On being a grown-up

One of my students asked me today how much I hated paying taxes, and I think I slightly blew the kid’s mind when I told him that I don’t mind paying taxes at all, because I enjoy living in a society and paying taxes helps ensure that. He didn’t press for additional details, but had he done so I’d have pointed out that there were probably examples of specific taxes that I wouldn’t be especially fond of, or taxing systems that I had preferences on, but the concept of paying taxes itself? No, I’m fine with that, and there are any number of reasons why I might, in theory, advocate increasing my tax burden with no argument. In fact, having voted for a tax referendum for our local public school system in the last couple of years, I have already done that.
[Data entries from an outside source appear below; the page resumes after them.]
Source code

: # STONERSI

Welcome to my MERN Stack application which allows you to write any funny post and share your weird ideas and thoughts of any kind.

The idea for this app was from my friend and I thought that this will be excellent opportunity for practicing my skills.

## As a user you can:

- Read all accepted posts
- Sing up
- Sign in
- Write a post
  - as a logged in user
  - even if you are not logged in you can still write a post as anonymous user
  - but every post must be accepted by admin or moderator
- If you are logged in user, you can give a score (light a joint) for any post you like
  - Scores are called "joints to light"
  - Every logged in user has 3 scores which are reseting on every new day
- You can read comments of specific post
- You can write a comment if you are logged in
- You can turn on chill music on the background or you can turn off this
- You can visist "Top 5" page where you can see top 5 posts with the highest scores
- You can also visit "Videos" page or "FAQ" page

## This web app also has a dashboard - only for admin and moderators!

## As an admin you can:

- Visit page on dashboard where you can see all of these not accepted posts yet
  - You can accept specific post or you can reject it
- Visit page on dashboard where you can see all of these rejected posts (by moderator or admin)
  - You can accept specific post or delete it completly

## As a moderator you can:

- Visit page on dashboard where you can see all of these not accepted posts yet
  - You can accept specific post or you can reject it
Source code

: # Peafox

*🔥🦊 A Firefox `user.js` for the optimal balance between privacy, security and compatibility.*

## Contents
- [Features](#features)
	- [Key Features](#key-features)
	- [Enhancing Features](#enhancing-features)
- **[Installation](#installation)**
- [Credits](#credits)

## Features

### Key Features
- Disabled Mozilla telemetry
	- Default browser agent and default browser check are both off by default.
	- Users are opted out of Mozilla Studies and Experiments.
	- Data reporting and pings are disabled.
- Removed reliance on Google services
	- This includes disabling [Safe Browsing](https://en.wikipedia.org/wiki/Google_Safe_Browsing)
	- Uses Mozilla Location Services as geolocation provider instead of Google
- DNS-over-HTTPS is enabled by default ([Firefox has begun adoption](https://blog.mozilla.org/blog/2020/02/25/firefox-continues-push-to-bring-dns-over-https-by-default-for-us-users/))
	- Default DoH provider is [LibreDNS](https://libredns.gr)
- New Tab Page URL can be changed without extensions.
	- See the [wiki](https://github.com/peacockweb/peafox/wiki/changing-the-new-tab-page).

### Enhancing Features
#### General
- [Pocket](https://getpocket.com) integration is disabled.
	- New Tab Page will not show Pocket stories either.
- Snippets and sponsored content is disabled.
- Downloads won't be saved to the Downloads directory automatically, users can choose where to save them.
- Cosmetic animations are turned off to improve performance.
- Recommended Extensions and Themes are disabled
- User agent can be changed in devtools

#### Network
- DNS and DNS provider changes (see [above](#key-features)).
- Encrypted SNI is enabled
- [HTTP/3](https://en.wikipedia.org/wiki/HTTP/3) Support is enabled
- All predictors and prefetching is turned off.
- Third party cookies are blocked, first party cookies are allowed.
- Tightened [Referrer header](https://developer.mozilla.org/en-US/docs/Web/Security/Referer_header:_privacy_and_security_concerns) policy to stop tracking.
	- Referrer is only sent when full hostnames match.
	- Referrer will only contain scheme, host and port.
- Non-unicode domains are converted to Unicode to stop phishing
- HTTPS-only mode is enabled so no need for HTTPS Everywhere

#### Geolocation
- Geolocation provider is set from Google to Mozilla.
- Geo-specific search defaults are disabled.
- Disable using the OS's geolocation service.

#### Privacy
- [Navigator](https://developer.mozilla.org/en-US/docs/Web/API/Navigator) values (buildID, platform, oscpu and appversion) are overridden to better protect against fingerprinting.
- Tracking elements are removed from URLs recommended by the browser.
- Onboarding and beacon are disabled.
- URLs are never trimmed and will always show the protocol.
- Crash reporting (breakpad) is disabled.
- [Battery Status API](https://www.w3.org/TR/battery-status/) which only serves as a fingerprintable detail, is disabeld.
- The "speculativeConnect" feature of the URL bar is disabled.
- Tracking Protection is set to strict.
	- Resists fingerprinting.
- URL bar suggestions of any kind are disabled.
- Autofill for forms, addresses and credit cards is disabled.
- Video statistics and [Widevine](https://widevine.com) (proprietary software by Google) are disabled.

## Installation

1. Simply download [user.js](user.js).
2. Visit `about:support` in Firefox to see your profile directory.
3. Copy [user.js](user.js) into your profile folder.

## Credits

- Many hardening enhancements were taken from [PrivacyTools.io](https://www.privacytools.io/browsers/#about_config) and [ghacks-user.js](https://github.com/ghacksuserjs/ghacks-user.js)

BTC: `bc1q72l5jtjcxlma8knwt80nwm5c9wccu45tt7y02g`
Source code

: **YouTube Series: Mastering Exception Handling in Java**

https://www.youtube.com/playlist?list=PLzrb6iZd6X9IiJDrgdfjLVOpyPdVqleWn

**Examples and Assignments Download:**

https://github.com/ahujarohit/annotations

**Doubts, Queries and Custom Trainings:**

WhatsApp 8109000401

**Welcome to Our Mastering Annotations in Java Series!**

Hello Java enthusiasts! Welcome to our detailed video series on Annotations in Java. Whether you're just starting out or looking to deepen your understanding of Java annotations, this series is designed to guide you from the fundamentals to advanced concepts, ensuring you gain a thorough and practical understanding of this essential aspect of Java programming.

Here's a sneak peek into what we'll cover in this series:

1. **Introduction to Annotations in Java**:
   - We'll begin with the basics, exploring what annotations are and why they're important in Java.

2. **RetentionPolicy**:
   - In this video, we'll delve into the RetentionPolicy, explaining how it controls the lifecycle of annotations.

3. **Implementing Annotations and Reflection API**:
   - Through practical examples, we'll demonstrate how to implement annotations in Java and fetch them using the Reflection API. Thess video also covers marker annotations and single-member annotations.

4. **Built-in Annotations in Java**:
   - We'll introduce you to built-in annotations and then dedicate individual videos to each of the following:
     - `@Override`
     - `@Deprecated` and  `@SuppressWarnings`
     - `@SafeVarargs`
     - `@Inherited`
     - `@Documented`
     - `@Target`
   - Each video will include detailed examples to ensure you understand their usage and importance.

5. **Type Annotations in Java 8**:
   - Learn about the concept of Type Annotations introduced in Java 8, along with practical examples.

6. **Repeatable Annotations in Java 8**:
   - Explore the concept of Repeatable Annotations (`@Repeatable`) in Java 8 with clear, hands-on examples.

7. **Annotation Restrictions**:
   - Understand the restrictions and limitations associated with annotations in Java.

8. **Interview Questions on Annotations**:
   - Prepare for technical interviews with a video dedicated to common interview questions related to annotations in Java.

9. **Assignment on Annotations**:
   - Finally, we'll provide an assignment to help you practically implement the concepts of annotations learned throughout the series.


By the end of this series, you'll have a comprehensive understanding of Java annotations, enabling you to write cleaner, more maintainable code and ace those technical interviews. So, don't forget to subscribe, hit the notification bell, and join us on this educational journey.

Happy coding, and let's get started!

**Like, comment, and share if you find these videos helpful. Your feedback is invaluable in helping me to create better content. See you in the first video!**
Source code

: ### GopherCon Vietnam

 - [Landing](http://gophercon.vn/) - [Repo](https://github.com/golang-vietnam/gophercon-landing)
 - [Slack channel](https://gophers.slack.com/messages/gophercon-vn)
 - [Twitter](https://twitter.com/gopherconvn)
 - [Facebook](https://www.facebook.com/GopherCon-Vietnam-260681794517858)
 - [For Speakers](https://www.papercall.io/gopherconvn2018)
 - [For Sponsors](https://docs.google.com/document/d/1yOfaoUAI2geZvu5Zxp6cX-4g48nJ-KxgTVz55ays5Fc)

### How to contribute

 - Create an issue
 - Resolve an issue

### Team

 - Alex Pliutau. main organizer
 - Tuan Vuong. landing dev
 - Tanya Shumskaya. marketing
Anyway. This is leading toward a humblebrag, so brace yourself as necessary. My tire pressure sensors have been acting concerning lately, and I have three road trips planned in the next three days, so rather than adding air to my tires for the second time in eight days and crossing my fingers I decided to swing by the local tire shack and have someone take a closer look at them.

And that ended up costing me $650 for four new tires. And that’s after a visit to the comic shop, and buying myself dinner, and a visit to CVS for certain supplies that cost me $60, meaning that I left work and looked at my bank account and thought damn, I did pretty well keeping my spending down this week, and then dropped eight hundred dollars in a little over an hour and a half.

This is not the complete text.